Enumeró como temas prioritarios para 2011 la renovación y los nuevos registros sanitarios de medicamentos, dispositivos médicos, psicotrópicos, biotecnológicos, servicios de salud, registros sin el requisito de planta y medicamentos huérfanos, entre otros. Todo con la finalidad de dar certeza al consumidor y los profesionales de la salud sobre la calidad, seguridad y eficacia de los farmacos y dispositivos que se comercializan en el país, además de impulsar el mercado de genéricos a través de la homologación de condiciones para conseguir un registro sanitario.

Concluyó su participación al exponer que, con la renovación de registros, se desea proporcionar a la población mexicana productos seguros, eficaces, de calidad y accesibles, puesto que el objetivo es reducir los riesgos al tomar en cuenta que las compañías invierten en promedio 10 millones de dólares para obtener el registro de un medicamento innovador.

Oportunidades significativas

El encargado de concluir este ciclo de conferencias con ¿Cómo cerrar oportunidades significativas de venta? fue Jorge Pérez-Rubio, director general México-Latam American Management Association, la cual abordó con dos enfoques: el primero de ellos fue para quienes manejan el flujo de ventas y, el segundo, se refirió a los vendedores.

Afirmó que para ganar oportunidades significativas de venta se debe actuar de diferente manera, e hizo la analogía de que nueve de cada 10 ganadores de medalla olímpica en los juegos previos no llegan a la final cuatro años después. Es así que se debe presentar un enfoque innovador para operar el proceso de venta, en especial, la relación con las cuentas estratégicas que implican mayor importancia en el trato, la intimidad y longevidad, puesto que se fundamentan en la confianza, continuidad y ventaja mutua.

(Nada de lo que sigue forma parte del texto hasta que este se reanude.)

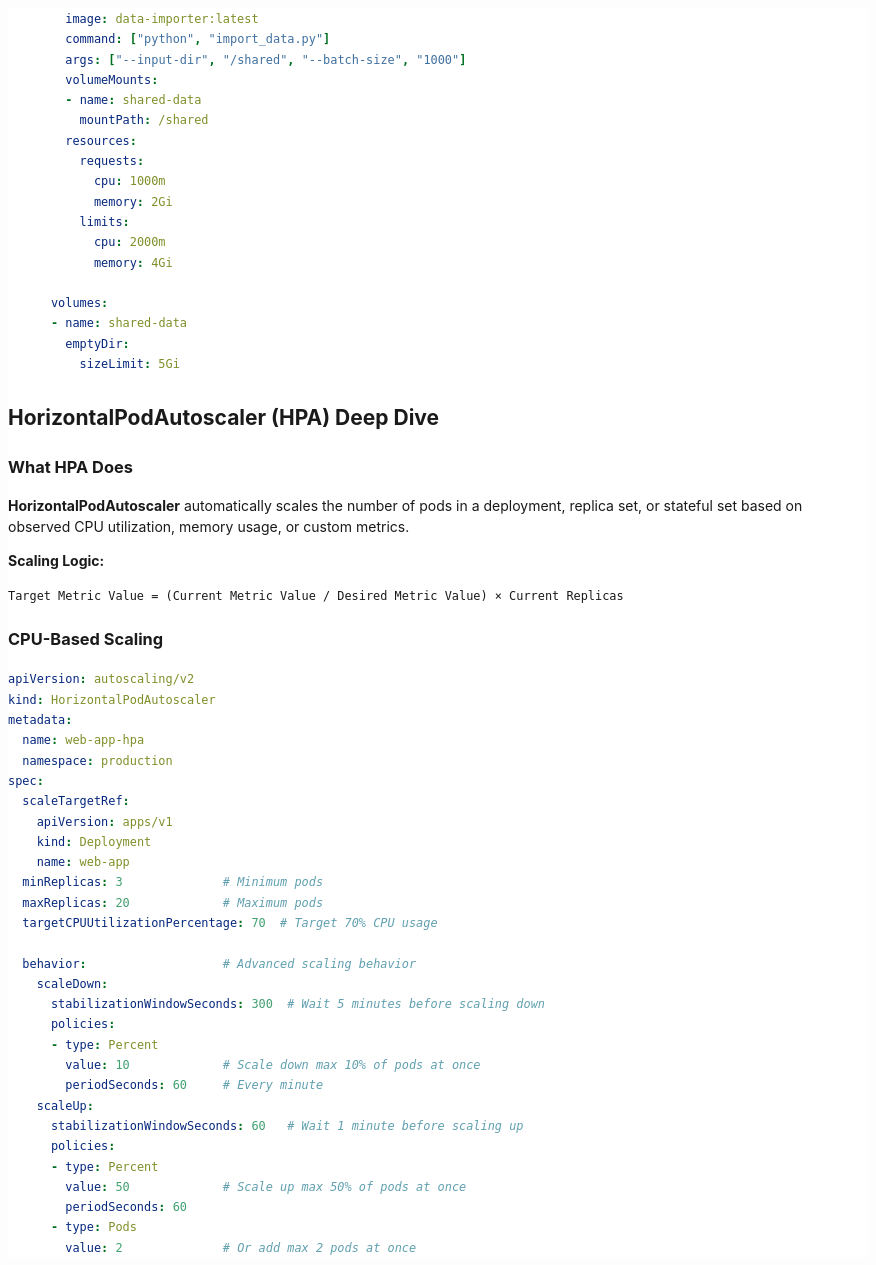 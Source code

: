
 ```yaml
        image: data-importer:latest
        command: ["python", "import_data.py"]
        args: ["--input-dir", "/shared", "--batch-size", "1000"]
        volumeMounts:
        - name: shared-data
          mountPath: /shared
        resources:
          requests:
            cpu: 1000m
            memory: 2Gi
          limits:
            cpu: 2000m
            memory: 4Gi
      
      volumes:
      - name: shared-data
        emptyDir:
          sizeLimit: 5Gi
```

## HorizontalPodAutoscaler (HPA) Deep Dive

### What HPA Does

**HorizontalPodAutoscaler** automatically scales the number of pods in a deployment, replica set, or stateful set based on observed CPU utilization, memory usage, or custom metrics.

**Scaling Logic:**
```
Target Metric Value = (Current Metric Value / Desired Metric Value) × Current Replicas
```

### CPU-Based Scaling
```yaml
apiVersion: autoscaling/v2
kind: HorizontalPodAutoscaler
metadata:
  name: web-app-hpa
  namespace: production
spec:
  scaleTargetRef:
    apiVersion: apps/v1
    kind: Deployment
    name: web-app
  minReplicas: 3              # Minimum pods
  maxReplicas: 20             # Maximum pods
  targetCPUUtilizationPercentage: 70  # Target 70% CPU usage
  
  behavior:                   # Advanced scaling behavior
    scaleDown:
      stabilizationWindowSeconds: 300  # Wait 5 minutes before scaling down
      policies:
      - type: Percent
        value: 10             # Scale down max 10% of pods at once
        periodSeconds: 60     # Every minute
    scaleUp:
      stabilizationWindowSeconds: 60   # Wait 1 minute before scaling up
      policies:
      - type: Percent
        value: 50             # Scale up max 50% of pods at once
        periodSeconds: 60
      - type: Pods
        value: 2              # Or add max 2 pods at once
```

Continuó al decir que entre los beneficios están el incremento a largo plazo de los ingresos y la rentabilidad, se detectan nuevos clientes potenciales, establecen barreras a la competencia y maximiza el uso de recursos internos. “Recitar folletos ya no agrega ningún valor, la información sobre las tendencias relevantes del cliente agrega cierto valor, la solución de problemas y personalización de soluciones agrega un mayor valor, pero ayudar a los clientes a cambiar de dirección estratégica es lo que más valor agrega”, puntualizó al recordarles a los presentes que el propósito de la fuerza de ventas es comunicar valor.

Sin embargo, son el beneficio total y costo total al cliente los determinantes del valor agregado, para lo cual explicó que la utilidad se obtiene al restar los costos a los ingresos, la confianza y el valor mediante la experiencia, compatibilidad, candor, normatividad y orientación al cliente, y, para la evaluación de oportunidades, se debe cuestionar ¿existe la oportunidad?, ¿se puede competir?, ¿es posible ganar?, y si ¿conviene ganar?

Para acercarse a cuentas estratégicas debe haber un involucramiento con el ejecutivo, en el cual el proceso consultivo comprende la identificación de oportunidades, el acercamiento con el cliente, establecimiento de necesidades, preparación de recomendaciones, soluciones y servicio al cliente.

Además, remarcó la importancia de no mezclar vendedores consultivos con transaccionales, dado que “ninguna fuerza de ventas puede ser efectiva si los mismos vendedores ofrecen productos transaccionales y consultivos”.

Para finalizar explicó que se debe vender valor y no precio, pues una oferta de alto costo puede competir con una de bajo si ésta tiene más beneficios.